Candidatura de Macky Sall à liderança da ONU criticada
9 de março de 2026
Causou estupefação a candidatura do ex-Presidente do Senegal Macky Sall à liderança da Organização das Nações Unidas (ONU). Sobre Sall pesam principalmente acusações de mau uso do dinheiro público e violações dos direitos humanos quando tentou forçar um inconstitucional terceiro mandato.
Mesmo que até ao momento não se tenha provado a sua falta de ética, seria uma figura manchada a ideal para trazer prestígio para África?
O especialista em relações internacionais Nkikinamo Tuassamba responde: "Penso que assumir este cargo já é um prestígio do ponto de vista pessoal. Do ponto de vista diplomático não apenas do país e penso que traria, sim, porque acrescenta o seu curriculo".
Contudo frisa que "do ponto de vista ético, na política nem tudo vale. Sall acabou claramente violando todos os príncipios éticos".
Moral e Ética esquecidas?
Mas visibilidade e prestígio de África se obtém sacrificando a ética e a moral? O ativista angolano João Malavindele, da ONG angolana Omunga, entende que não e defende que "a ONU não pode ser um refúgio para dirigentes criminosos".
O ativista recorda que "a ONU é uma instituição credível, então quem se acha no direito e capacidade de dirigir a ONU tem de ser alguém com um perfil que dignifiique a função".
Mesmo sendo "persona non grata", Macky Sall tem um apoio de peso, da União Africana, atualmente liderada pelo Burundi, que está a promover a sua candidatura, facto que torna quase irrelevante a falta de apoio político do seu país.
De qualquer modo, ao final do dia não é a liderança da ONU que conta, destaca Malavindele: "Acho que os ganhos diplomáticos são subjetivos, no caso do Senegal vai ser bom, vai dar outra visibilidade ao país, igualmente para África".
Malavindele lembra, contudo, que "em termos de ganhos politicos não vai trazer nada de novo, porque a ONU precisa de uma reforma e o novo figurino das Nações Unidas não beneficia África."
Nódoas de Maky Sall o impedirão de vencer?
Por todas as nódoas da governação de Sall, o analista Tuassamba não acredita na vitória africana. Entende, por outro lado, que o Burundi não tinha outa alternativa se não apoiar Sall, o único candidato africano.
"Não estou ver o Sall a ganhar, tendo em conta que acabou manchando o seu percurso político, sobretudo no último ano", diz.
A eleição do secretário-geral na ONU é por voto secreto na Assembleia-geral, bastando para isso uma maioria de dois terços. Para Malavindele, não é o "voto da nacionalidade" que conta.
"Apelo aos Estados que tenham algum sentido de responsabilidade e de Estado em relação à eleição do novo líder nas Nações Unidas", pediu.

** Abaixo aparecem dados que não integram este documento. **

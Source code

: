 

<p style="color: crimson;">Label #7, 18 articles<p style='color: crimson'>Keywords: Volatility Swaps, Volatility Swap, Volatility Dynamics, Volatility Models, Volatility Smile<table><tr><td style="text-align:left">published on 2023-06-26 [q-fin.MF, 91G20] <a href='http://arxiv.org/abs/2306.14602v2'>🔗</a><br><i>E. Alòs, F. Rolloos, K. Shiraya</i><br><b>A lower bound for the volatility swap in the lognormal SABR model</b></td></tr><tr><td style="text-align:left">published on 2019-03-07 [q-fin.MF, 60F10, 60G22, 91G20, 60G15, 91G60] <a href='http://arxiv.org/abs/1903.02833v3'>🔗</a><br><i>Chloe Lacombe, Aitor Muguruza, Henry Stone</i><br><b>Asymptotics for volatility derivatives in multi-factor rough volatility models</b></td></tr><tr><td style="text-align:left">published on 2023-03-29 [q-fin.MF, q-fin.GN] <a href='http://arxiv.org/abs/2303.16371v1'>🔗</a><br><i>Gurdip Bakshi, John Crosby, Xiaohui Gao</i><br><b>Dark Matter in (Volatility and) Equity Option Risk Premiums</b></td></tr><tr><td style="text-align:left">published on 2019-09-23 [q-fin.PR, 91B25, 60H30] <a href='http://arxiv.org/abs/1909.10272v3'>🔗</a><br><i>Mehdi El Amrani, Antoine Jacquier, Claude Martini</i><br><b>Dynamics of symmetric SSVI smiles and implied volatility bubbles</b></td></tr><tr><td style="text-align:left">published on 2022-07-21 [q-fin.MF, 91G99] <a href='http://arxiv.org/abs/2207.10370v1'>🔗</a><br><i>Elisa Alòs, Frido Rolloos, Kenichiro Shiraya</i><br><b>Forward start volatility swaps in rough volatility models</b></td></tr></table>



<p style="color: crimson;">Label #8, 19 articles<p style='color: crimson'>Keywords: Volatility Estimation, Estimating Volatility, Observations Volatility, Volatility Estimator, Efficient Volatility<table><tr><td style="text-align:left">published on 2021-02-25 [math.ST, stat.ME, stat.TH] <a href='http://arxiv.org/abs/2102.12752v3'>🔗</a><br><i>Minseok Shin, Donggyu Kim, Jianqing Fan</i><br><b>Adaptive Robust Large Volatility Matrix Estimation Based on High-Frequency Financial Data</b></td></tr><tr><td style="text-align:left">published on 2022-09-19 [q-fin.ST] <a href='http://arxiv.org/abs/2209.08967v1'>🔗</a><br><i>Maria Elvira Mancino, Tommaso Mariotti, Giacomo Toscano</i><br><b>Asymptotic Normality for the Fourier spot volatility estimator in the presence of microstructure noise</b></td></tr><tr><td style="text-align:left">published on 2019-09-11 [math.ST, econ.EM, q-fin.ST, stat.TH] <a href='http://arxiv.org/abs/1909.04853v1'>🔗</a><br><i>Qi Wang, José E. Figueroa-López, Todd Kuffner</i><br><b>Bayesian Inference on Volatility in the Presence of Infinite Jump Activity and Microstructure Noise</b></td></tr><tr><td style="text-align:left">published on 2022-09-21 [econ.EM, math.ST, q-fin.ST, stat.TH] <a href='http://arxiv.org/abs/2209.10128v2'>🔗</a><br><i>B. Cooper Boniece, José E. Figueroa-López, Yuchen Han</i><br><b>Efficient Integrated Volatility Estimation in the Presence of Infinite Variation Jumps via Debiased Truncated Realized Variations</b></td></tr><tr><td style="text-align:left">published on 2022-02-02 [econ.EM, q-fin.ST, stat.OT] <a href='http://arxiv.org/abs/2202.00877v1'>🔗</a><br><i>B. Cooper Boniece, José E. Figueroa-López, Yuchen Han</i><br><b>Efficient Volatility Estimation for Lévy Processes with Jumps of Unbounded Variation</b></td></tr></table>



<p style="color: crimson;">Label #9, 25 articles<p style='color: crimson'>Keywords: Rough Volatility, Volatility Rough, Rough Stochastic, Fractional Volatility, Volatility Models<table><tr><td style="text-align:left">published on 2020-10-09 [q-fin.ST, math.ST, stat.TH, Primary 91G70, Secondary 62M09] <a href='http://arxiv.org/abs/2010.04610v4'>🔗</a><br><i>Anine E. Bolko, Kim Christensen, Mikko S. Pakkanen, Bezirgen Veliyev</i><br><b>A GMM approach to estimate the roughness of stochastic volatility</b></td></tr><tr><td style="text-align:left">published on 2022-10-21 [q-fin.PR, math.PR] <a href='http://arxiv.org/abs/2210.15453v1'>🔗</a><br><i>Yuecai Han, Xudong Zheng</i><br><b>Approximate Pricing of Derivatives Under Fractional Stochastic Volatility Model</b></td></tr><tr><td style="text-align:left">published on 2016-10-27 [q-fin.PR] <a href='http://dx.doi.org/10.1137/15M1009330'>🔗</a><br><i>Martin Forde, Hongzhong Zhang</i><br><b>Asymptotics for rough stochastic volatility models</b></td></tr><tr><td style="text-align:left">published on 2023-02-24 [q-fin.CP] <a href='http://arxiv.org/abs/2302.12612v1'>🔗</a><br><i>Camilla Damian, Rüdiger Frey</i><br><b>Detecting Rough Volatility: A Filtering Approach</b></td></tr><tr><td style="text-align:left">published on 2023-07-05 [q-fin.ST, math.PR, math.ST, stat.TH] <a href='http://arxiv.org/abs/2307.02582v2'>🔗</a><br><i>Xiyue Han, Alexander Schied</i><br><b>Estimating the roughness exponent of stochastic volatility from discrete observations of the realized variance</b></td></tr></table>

O primeiro africano a dirigir a ONU foi Boutrus Boutros-Ghali, entre 1992 e 1996, e o último o ganês Kofi Annan, de 1997 a 2006, que se destacou por exigir reformas na instituição. O mandato do atual secretário-geral, António Guterres, termina a 31 de dezembro de 2026, e neste momento decorre o processo seletivo do próximo líder.